Exercise description ▸
Using the entries that follow, collect the lines where the word "created" appears.
━━━━━━━━
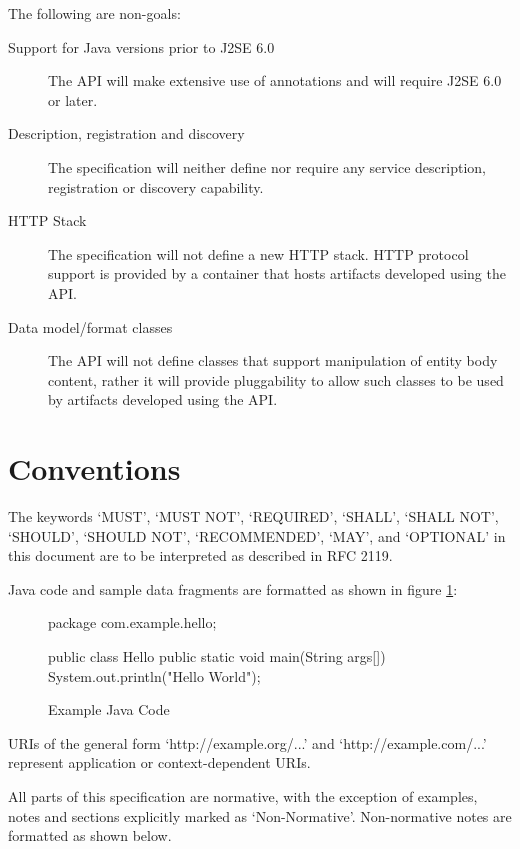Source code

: The following are non-goals:

\begin{description}

\item[Support for Java versions prior to J2SE 6.0] The API will make extensive use of annotations and will require J2SE 6.0 or later.

\item[Description, registration and discovery] The specification will neither define nor require any service description, registration or discovery capability.

\item[HTTP Stack] The specification will not define a new HTTP stack. HTTP protocol support is provided by a container that hosts artifacts developed using the API.

\item[Data model/format classes] The API will not define classes that support manipulation of entity body content, rather it will provide pluggability to allow such classes to be used by artifacts developed using the API.

\end{description}

\section{Conventions}

The keywords `MUST', `MUST NOT', `REQUIRED', `SHALL', `SHALL NOT', `SHOULD', `SHOULD NOT', `RECOMMENDED', `MAY', and `OPTIONAL' in this document are to be interpreted as described in RFC 2119\cite{rfc2119}. 

Java code and sample data fragments are formatted as shown in figure \ref{ex1}:

\begin{figure}[hbtp]
\caption{Example Java Code}
\label{ex1}
\begin{listing}{1}
package com.example.hello;

public class Hello {
    public static void main(String args[]) {
        System.out.println("Hello World");
    }
}\end{listing}
\end{figure}

URIs of the general form `http://example.org/...' and `http://example.com/...' represent application or context-dependent URIs.

All parts of this specification are normative, with the exception of examples, notes and sections explicitly marked as `Non-Normative'. Non-normative notes are formatted as shown below.

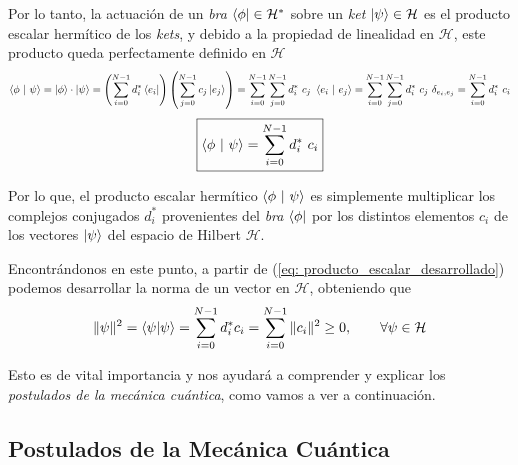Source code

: \documentclass{article}
\numberwithin{equation}{section} %
\begin{document}
    Por lo tanto, la actuación de un \textit{bra} \( \bra{\phi} \in \mathcal{H}^{*} \) sobre un \textit{ket} \( \ket{\psi} \in \mathcal{H} \) es el producto escalar hermítico de los \textit{kets}, y debido a la propiedad de linealidad en \( \mathcal{H} \), este producto queda perfectamente definido en \( \mathcal{H} \)
    \begin{equation*}
        \braket{\phi \ | \ \psi} = \ket{\phi} \cdot \ket{\psi} = \left( \sum_{i = 0}^{N - 1} d_{i}^{*} \bra{e_{i}} \right) \left( \sum_{j = 0}^{N - 1} c_{j} \ket{e_{j}} \right) = \sum_{i = 0}^{N - 1} \sum_{j = 0}^{N - 1} d_{i}^{*} \ c_{j} \ \braket{e_{i} \ | \ e_{j}} = \sum_{i = 0}^{N - 1} \sum_{j = 0}^{N - 1} d_{i}^{*} \ c_{j} \ \delta_{e_{i}, e_{j}} = \sum_{i = 0}^{N - 1} d_{i}^{*} \ c_{i}
    \end{equation*}
    \begin{equation}
        \boxed{\braket{\phi \ | \ \psi} = \sum_{i = 0}^{N - 1} d_{i}^{*} \ c_{i}}
        \label{eq: producto_escalar_desarrollado}
    \end{equation}

    \vspace{1.5mm}

    Por lo que, el producto escalar hermítico \( \braket{\phi \ | \ \psi} \) es simplemente multiplicar los complejos conjugados \( d_{i}^{*} \) provenientes del \textit{bra} \( \bra{\phi} \) por los distintos elementos \( c_{i} \) de los vectores \( \ket{\psi} \) del espacio de Hilbert \( \mathcal{H} \). 

    \vspace{5mm}

    Encontrándonos en este punto, a partir de (\ref{eq: producto_escalar_desarrollado}) podemos desarrollar la norma de un vector en \( \mathcal{H} \), obteniendo que
    \begin{equation}
        \| \psi \| ^{2} = \braket{\psi | \psi} = \sum_{i = 0}^{N - 1} d_{i}^{*} c_{i} = \sum_{i = 0}^{N - 1} \| c_{i} \| ^{2} \geq 0, \qquad \forall \psi \in \mathcal{H}
    \end{equation}

    \vspace{2mm}

    Esto es de vital importancia y nos ayudará a comprender y explicar los \textit{postulados de la mecánica cuántica}, como vamos a ver a continuación.


    \vspace{5mm}

    \subsection{Postulados de la Mecánica Cuántica}\label{sec: postulados}
\end{document}
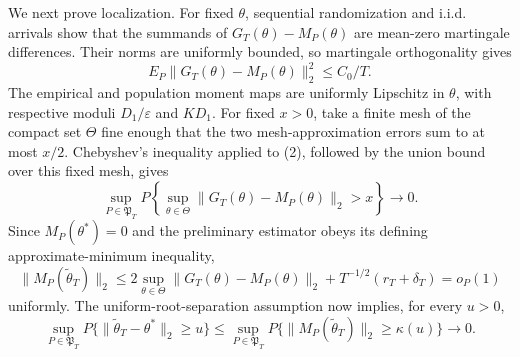 We next prove localization. For fixed \(\theta\), sequential randomization and i.i.d. arrivals show that the summands of \(G_T(\theta)-M_P(\theta)\) are mean-zero martingale differences. Their norms are uniformly bounded, so martingale orthogonality gives
\[
 E_P\|G_T(\theta)-M_P(\theta)\|_2^2\le C_0/T.
\tag{2}
\]
The empirical and population moment maps are uniformly Lipschitz in \(\theta\), with respective moduli \(D_1/\varepsilon\) and \(KD_1\). For fixed \(x>0\), take a finite mesh of the compact set \(\Theta\) fine enough that the two mesh-approximation errors sum to at most \(x/2\). Chebyshev's inequality applied to (2), followed by the union bound over this fixed mesh, gives
\[
 \sup_{P\in\mathfrak P_T}P\left\{\sup_{\theta\in\Theta}
 \|G_T(\theta)-M_P(\theta)\|_2>x\right\}\longrightarrow0.
\tag{3}
\]
Since \(M_P(\theta^*)=0\) and the preliminary estimator obeys its defining approximate-minimum inequality,
\[
 \|M_P(\widetilde\theta_T)\|_2
 \le2\sup_{\theta\in\Theta}\|G_T(\theta)-M_P(\theta)\|_2
 +T^{-1/2}(r_T+\delta_T)=o_P(1)
\]
uniformly. The uniform-root-separation assumption now implies, for every \(u>0\),
\[
 \sup_{P\in\mathfrak P_T}P\{\|\widetilde\theta_T-\theta^*\|_2\ge u\}
 \le\sup_{P\in\mathfrak P_T}P\{\|M_P(\widetilde\theta_T)\|_2\ge\kappa(u)\}
 \longrightarrow0.
\tag{4}
\]

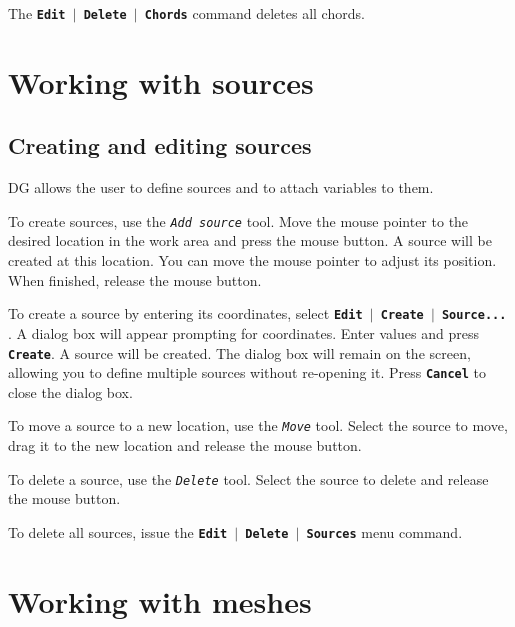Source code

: \documentclass[12pt]{report}
\begin{document}
The \textbf{\texttt{Edit $\mid$ Delete $\mid$ Chords}} command
deletes all chords.

\chapter{Working with sources}

\section{Creating and editing sources}

DG allows the user to define sources and to attach variables to them.

To create sources, use the \textit{\texttt{Add source}} tool. Move the
mouse pointer to the desired location in the work area and press the
mouse button. A source will be created at this location. You can move
the mouse pointer to adjust its position. When finished, release the
mouse button.

To create a source by entering its coordinates, select
\textbf{\texttt{Edit  \begin{math}\vert{}\end{math}  Create  \begin{math}\vert{}\end{math}  Source...}}
. A dialog box will appear prompting for coordinates. Enter values and
press \textbf{\texttt{Create}}. A source will be created. The dialog
box will remain on the screen, allowing you to define multiple sources
without re-opening it. Press \textbf{\texttt{Cancel}} to close the
dialog box.

To move a source to a new location, use the
\textit{\texttt{Move}} tool. Select the source to move, drag it
to the new location and release the mouse button.

To delete a source, use the \textit{\texttt{Delete}} tool. Select the
source to delete and release the mouse button.

To delete all sources, issue the
\textbf{\texttt{Edit  \begin{math}\vert{}\end{math}  Delete  \begin{math}\vert{}\end{math} Sources}}
menu command.

\chapter{Working with meshes}
\end{document}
━━━━━━━━
Answer space ▸
mouse button. A source will be created at this location. You can move
press \textbf{\texttt{Create}}. A source will be created. The dialog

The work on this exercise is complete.